Making your site accessible is an important first step to being findable because it makes your site more search engine friendly, as does improving your navigation. Writing interesting things, writing well and being enthusiastic all make it more likely that people will link to you, making you easier to find.

Action items:

  1. Have a look at my SEO for fun and profit article for a good grounding in Search Engine Optimisation.
  2. Seriously, do the stuff in my accessibility made simple article.
  3. Hubspot Website Grader - a handy free tool to asses your website's SEO status; run it on your site and sort out any problems that it finds. This is the report for Codeistry.com from March 25, 2009
  4. Create & submit an XML sitemap to Google.
  5. If you've got a location based business that customers need to visit, make sure Google Maps knows exactly where you live.
  6. Spell check everything: http://spellr.us/ The number of websites I see with spelling errors constantly amazes me - if you're supposed to be making a good impression, spelling stuff wrong doesn't help. It also won't help people find you via search engines, as people won't search for your misspellings. It's not just spellings - grammar and style are very important too. If you can, get someone else to proof-read your writing; two heads are better than one.
  7. Complete List of Best SEO-Tools

Measure & test the crap out of everything

The Google Analytics Dashboard gives you access to lots of visitor and traffic information.Get analytical with Google Analytics and Crazy Egg. Use these tools to find out what people are actually doing on your website, then do A/B split testing of your changes, so you know which changes work best.
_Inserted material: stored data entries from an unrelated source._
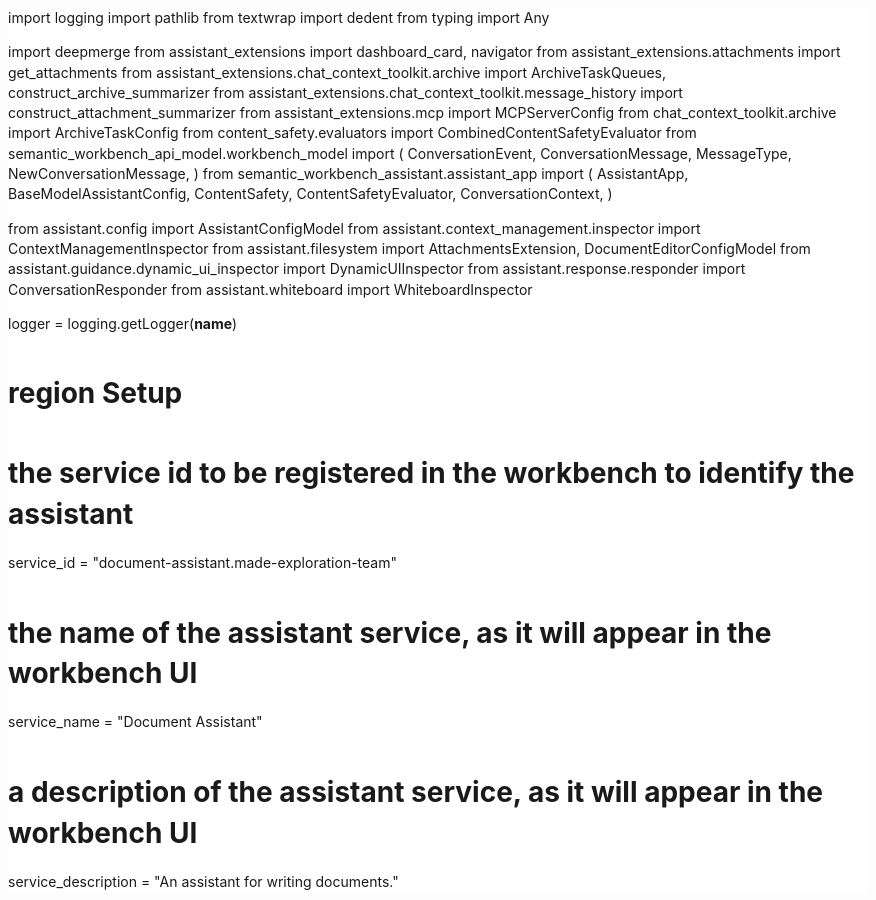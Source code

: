 import logging
import pathlib
from textwrap import dedent
from typing import Any

import deepmerge
from assistant_extensions import dashboard_card, navigator
from assistant_extensions.attachments import get_attachments
from assistant_extensions.chat_context_toolkit.archive import ArchiveTaskQueues, construct_archive_summarizer
from assistant_extensions.chat_context_toolkit.message_history import construct_attachment_summarizer
from assistant_extensions.mcp import MCPServerConfig
from chat_context_toolkit.archive import ArchiveTaskConfig
from content_safety.evaluators import CombinedContentSafetyEvaluator
from semantic_workbench_api_model.workbench_model import (
    ConversationEvent,
    ConversationMessage,
    MessageType,
    NewConversationMessage,
)
from semantic_workbench_assistant.assistant_app import (
    AssistantApp,
    BaseModelAssistantConfig,
    ContentSafety,
    ContentSafetyEvaluator,
    ConversationContext,
)

from assistant.config import AssistantConfigModel
from assistant.context_management.inspector import ContextManagementInspector
from assistant.filesystem import AttachmentsExtension, DocumentEditorConfigModel
from assistant.guidance.dynamic_ui_inspector import DynamicUIInspector
from assistant.response.responder import ConversationResponder
from assistant.whiteboard import WhiteboardInspector

logger = logging.getLogger(__name__)

# region Setup

# the service id to be registered in the workbench to identify the assistant
service_id = "document-assistant.made-exploration-team"
# the name of the assistant service, as it will appear in the workbench UI
service_name = "Document Assistant"
# a description of the assistant service, as it will appear in the workbench UI
service_description = "An assistant for writing documents."
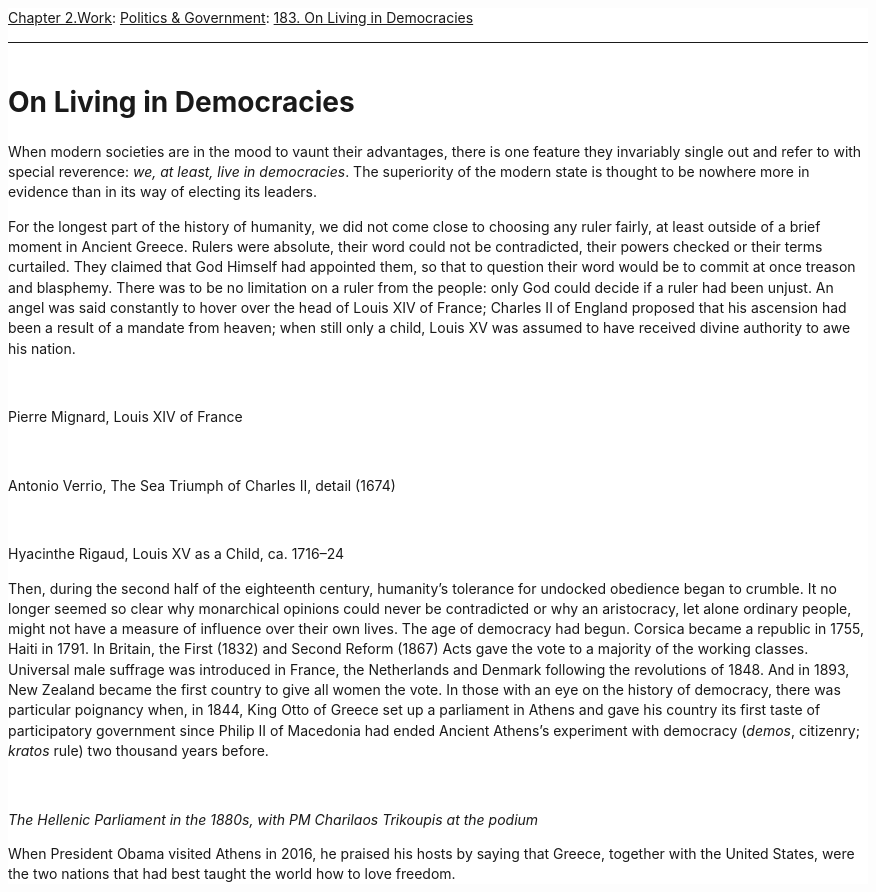[Chapter 2.Work](https://www.theschooloflife.com/thebookoflife/category/work/): [Politics & Government](https://www.theschooloflife.com/thebookoflife/category/work/politics-government/): [183. On Living in Democracies](https://www.theschooloflife.com/thebookoflife/on-living-in-democracies/)

* * *

# On Living in Democracies

When modern societies are in the mood to vaunt their advantages, there is one feature they invariably single out and refer to with special reverence: _we, at least, live in democracies_. The superiority of the modern state is thought to be nowhere more in evidence than in its way of electing its leaders.&nbsp;

For the longest part of the history of humanity, we did not come close to choosing any ruler fairly, at least outside of a brief moment in Ancient Greece. Rulers were absolute, their word could not be contradicted, their powers checked or their terms curtailed. They claimed that God Himself had appointed them, so that to question their word would be to commit at once treason and blasphemy. There was to be no limitation on a ruler from the people: only God could decide if a ruler had been unjust. An angel was said constantly to hover over the head of Louis XIV of France; Charles II of England proposed that his ascension had been a result of a mandate from heaven; when still only a child, Louis XV was assumed to have received divine authority to awe his nation.

<figure class="aligncenter"><img src="https://lh3.googleusercontent.com/NnTESok_z2h_Padkt5gyakwqgf0o3Z-r2aoobt5tSRRv5mYwZ_4HtAP3N-Dplvv3G0OgctdELiJezNjOZ3l8YnSYZjJZXdX_bkV-ptPPgGgCnHwuEd16lQ1XjswraM_EgHCoTerh" alt=""></figure>

Pierre Mignard, Louis XIV of France

<figure class="aligncenter"><img src="https://lh6.googleusercontent.com/zCyf50wvo_jwAAyM3BOey1hgbg5W8l559DqIusa70qOWmFwRr1wvGHpXABeiV177mGAc9G9ktHeddC_UVrINtv3z1U_FX3wtpueIZ9eYgs3KXERvrVZJdolqLNYelFNuQYVoaC4l" alt=""></figure>

Antonio Verrio, The Sea Triumph of Charles II, detail (1674)

<figure class="aligncenter"><img src="https://lh3.googleusercontent.com/yYEnT0Z6HpxumyxdY3eAwNoQ2JX0o7VoUqwoFrB3Zt2uK6mC5oIvALyEtakhr4szet59k6A8PALGZgjG-17H4VMcRcrvzH77sniSLxsKWrriuwEN2B68m5DNZnUQERktBhiCid0Y" alt=""></figure>

Hyacinthe Rigaud, Louis XV as a Child, ca. 1716–24

Then, during the second half of the eighteenth century, humanity’s tolerance for undocked obedience began to crumble. It no longer seemed so clear why monarchical opinions could never be contradicted or why an aristocracy, let alone ordinary people, might not have a measure of influence over their own lives. The age of democracy had begun. Corsica became a republic in 1755, Haiti in 1791. In Britain, the First (1832) and Second Reform (1867) Acts gave the vote to a majority of the working classes. Universal male suffrage was introduced in France, the Netherlands and Denmark following the revolutions of 1848. And in 1893, New Zealand became the first country to give all women the vote. In those with an eye on the history of democracy, there was particular poignancy when, in 1844, King Otto of Greece set up a parliament in Athens and gave his country its first taste of participatory government since Philip II of Macedonia had ended Ancient Athens’s experiment with democracy (_demos_, citizenry; _kratos_ rule) two thousand years before.

<figure class="aligncenter"><img src="https://lh3.googleusercontent.com/JRmE4fqa_ffAA05rK6kRw9nwe9VaVqKy49RGIOjvRkehaXh6g7YXtU4Kk3jrskVF7-pKoQlc6efuaf0qgghYW_D0FAxVA1qfdGqumZtXxTy9OKQnaEmVJqhdablk7G6bL4EDlYHy" alt=""></figure>

_The Hellenic Parliament in the 1880s, with PM Charilaos Trikoupis at the podium_

When President Obama visited Athens in 2016, he praised his hosts by saying that Greece, together with the United States, were the two nations that had best taught the world how to love freedom.&nbsp;
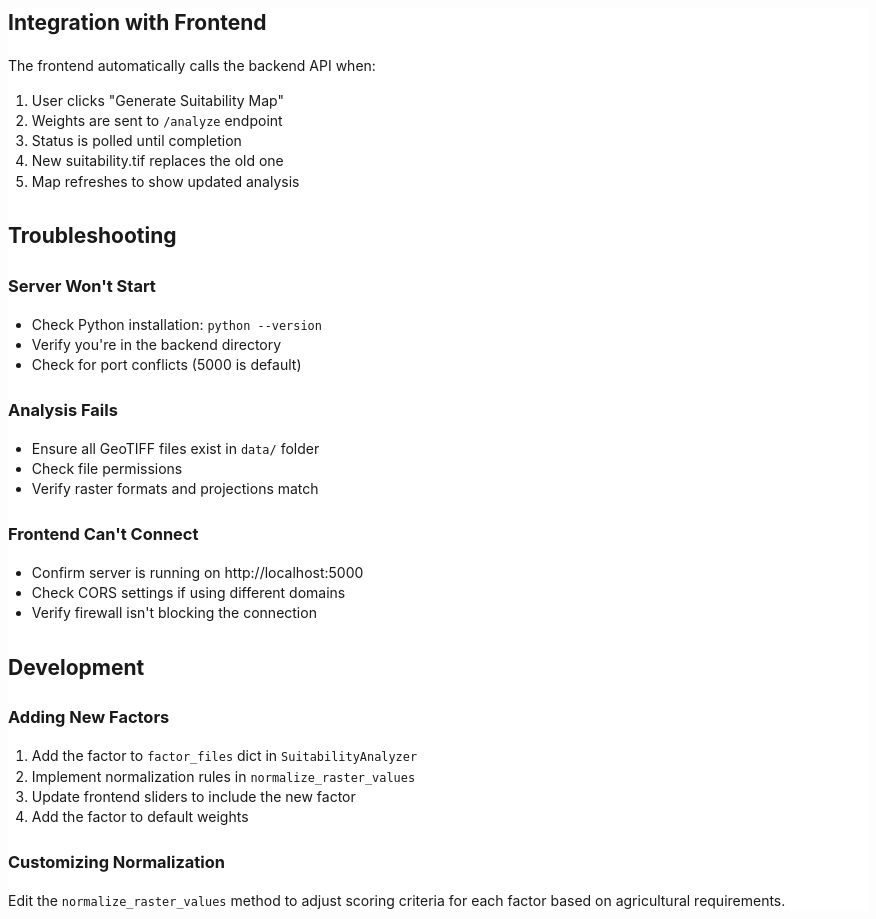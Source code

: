 ## Integration with Frontend
The frontend automatically calls the backend API when:
1. User clicks "Generate Suitability Map"
2. Weights are sent to `/analyze` endpoint
3. Status is polled until completion
4. New suitability.tif replaces the old one
5. Map refreshes to show updated analysis

## Troubleshooting

### Server Won't Start
- Check Python installation: `python --version`
- Verify you're in the backend directory
- Check for port conflicts (5000 is default)

### Analysis Fails
- Ensure all GeoTIFF files exist in `data/` folder
- Check file permissions
- Verify raster formats and projections match

### Frontend Can't Connect
- Confirm server is running on http://localhost:5000
- Check CORS settings if using different domains
- Verify firewall isn't blocking the connection

## Development

### Adding New Factors
1. Add the factor to `factor_files` dict in `SuitabilityAnalyzer`
2. Implement normalization rules in `normalize_raster_values`
3. Update frontend sliders to include the new factor
4. Add the factor to default weights

### Customizing Normalization
Edit the `normalize_raster_values` method to adjust scoring criteria for each factor based on agricultural requirements.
Google Analytics is free and really good - if you aren't doing any visitor tracking at the moment, you should sign up right now. CrazyEgg heatmaps are really cool, showing you overlays of hotspots where people are clicking on your pages.Crazyegg isn't free, but it does have some really useful features, like their heatmaps showing where people are actually clicking on your pages and their confetti view which is similar, but also shows other stats for each click, like which site they came from.

Action items:

  1. Sign up with Google Analytics and put the code they give you on every page of your site.
  2. Sign up with CrazyEgg and start collecting more detailed stats. You can do both CrazyEgg & Google Analytics at the same time if you want, although this will slow page loads a tiny bit. I tend to use CrazyEgg to get numbers about specific changes - either ones I've just made or to research ones I'm thinking about.
  3. Check your stats, find out what queries are bringing people to your site, what pages they like best and write more stuff for them.
  4. You can setup Google analytics to measure you conversions - how successful you are at getting visitors to buy things, contact you, visit certain pages, etc... Set up Goals and measure your actual success and see where you're going wrong - are visitors getting halfway there and giving up?
  5. Use Google Website optimizer to A/B split test changes, so you can see real before and after numbers and find out if your changes are really making things better.